(What this task involves):
When you spot the word "node" in a line of the data below, copy that line.

[Plain-text document sources]
Start of Block

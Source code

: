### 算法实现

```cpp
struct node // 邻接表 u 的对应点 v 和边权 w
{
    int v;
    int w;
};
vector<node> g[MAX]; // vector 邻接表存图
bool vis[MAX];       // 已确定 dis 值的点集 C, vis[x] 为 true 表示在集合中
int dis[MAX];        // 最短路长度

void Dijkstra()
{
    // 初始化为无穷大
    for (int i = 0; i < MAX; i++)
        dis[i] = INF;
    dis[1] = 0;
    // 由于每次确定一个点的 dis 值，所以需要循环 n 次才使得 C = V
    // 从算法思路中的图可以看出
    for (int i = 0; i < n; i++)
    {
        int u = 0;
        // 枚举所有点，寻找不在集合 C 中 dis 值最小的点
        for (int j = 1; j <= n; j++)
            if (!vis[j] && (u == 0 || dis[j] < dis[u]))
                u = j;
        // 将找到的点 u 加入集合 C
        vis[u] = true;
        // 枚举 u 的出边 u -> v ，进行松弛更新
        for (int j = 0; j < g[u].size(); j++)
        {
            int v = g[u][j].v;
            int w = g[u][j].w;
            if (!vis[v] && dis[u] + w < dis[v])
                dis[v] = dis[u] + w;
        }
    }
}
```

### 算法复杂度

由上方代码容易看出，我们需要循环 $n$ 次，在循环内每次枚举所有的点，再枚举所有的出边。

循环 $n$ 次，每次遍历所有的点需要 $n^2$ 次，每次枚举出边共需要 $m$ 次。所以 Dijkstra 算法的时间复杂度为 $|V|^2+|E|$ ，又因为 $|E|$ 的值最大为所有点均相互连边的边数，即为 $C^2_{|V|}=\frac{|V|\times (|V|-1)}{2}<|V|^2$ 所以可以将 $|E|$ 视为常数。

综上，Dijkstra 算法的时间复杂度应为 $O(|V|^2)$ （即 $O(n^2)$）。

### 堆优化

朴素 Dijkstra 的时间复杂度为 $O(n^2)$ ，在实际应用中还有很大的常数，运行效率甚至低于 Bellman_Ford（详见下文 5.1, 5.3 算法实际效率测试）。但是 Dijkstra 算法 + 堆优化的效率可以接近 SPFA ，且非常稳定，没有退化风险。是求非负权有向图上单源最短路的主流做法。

End of Block

(Result below):
struct node // 邻接表 u 的对应点 v 和边权 w
vector<node> g[MAX]; // vector 邻接表存图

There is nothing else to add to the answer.